Она решительно вошла в кабинет мужа; Шалентьев в тренировочных брюках и рубашке лежал на диване и вяло листал очередной номер какого-то заграничного технического журнала. Он взглянул на нее коротко и вопросительно; в этот час он привык быть один. Не поверив его недоумению, она присела рядом на край дивана, взяла у него из рук журнал, мимоходом взглянула на обложку, захлопнула и сказала:
– Ну, рассказывай, Костя…
Он затих, задумался, и Аленка терпеливо ждала; слышалась тихая музыка, и Аленка никак не могла определить, откуда она доносится. У Шалентьева на высоком желтоватом сейчас лбу собрались две вертикальные складки, у самой переносицы; выражение глаз переменилось, в них появилось что-то жесткое, нерассуждающее. Не услышав обычной уклончивой шутки, Аленка насторожилась.
– Так плохо? – спросила она, немного выждав. – Опять ваши мужские тайны?

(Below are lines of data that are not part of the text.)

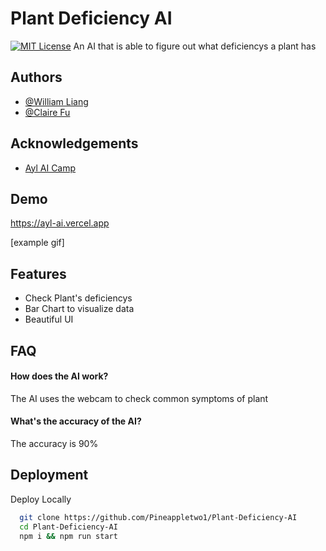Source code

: 
# Plant Deficiency AI
[![MIT License](https://img.shields.io/badge/License-MIT-green.svg)](https://choosealicense.com/licenses/mit/)
An AI that is able to figure out what deficiencys a plant has


## Authors

- [@William Liang](https://www.github.com/Pineappletwo1)
- [@Claire Fu](https://example.com)


## Acknowledgements

 - [Ayl AI Camp](https://www.auroraeyoungaiacademy.org/)



## Demo

https://ayl-ai.vercel.app

[example gif]


## Features

- Check Plant's deficiencys
- Bar Chart to visualize data
- Beautiful UI



## FAQ

#### How does the AI work?

The AI uses the webcam to check common symptoms of plant

#### What's the accuracy of the AI?

The accuracy is 90%



## Deployment

Deploy Locally

```bash
  git clone https://github.com/Pineappletwo1/Plant-Deficiency-AI
  cd Plant-Deficiency-AI
  npm i && npm run start
```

– Ничего особенного, – ответил он. – Навязчивая идея – посидеть с удочкой, послать все к черту, уйти в отставку. Представляешь, тишина, над речкой туман, и – никого, совершенно никого!
– Представляю, – сказала Аленка мечтательно. – Ты засядешь за мемуары, я в строго отведенные часы буду подавать тебе горячий чай с медом.
– Зачем же с медом, я с лимоном люблю, – уточнил Шалентьев и прищурился. – А еще лучше зима, синие сугробы, лыжи, тишина. Ну, разумеется, и крепкий чай с лимончиком… Ты разрумянилась с мороза, а?
– Пустые мечтания, Костя, – покачала Аленка головой. – Ты не выдержишь, ты ведь ничего, кроме своей работы, не любишь. Ну, не горюй, ну не вечен же твой Малоярцев! Две жизни все равно не проживет, как бы ни хотел…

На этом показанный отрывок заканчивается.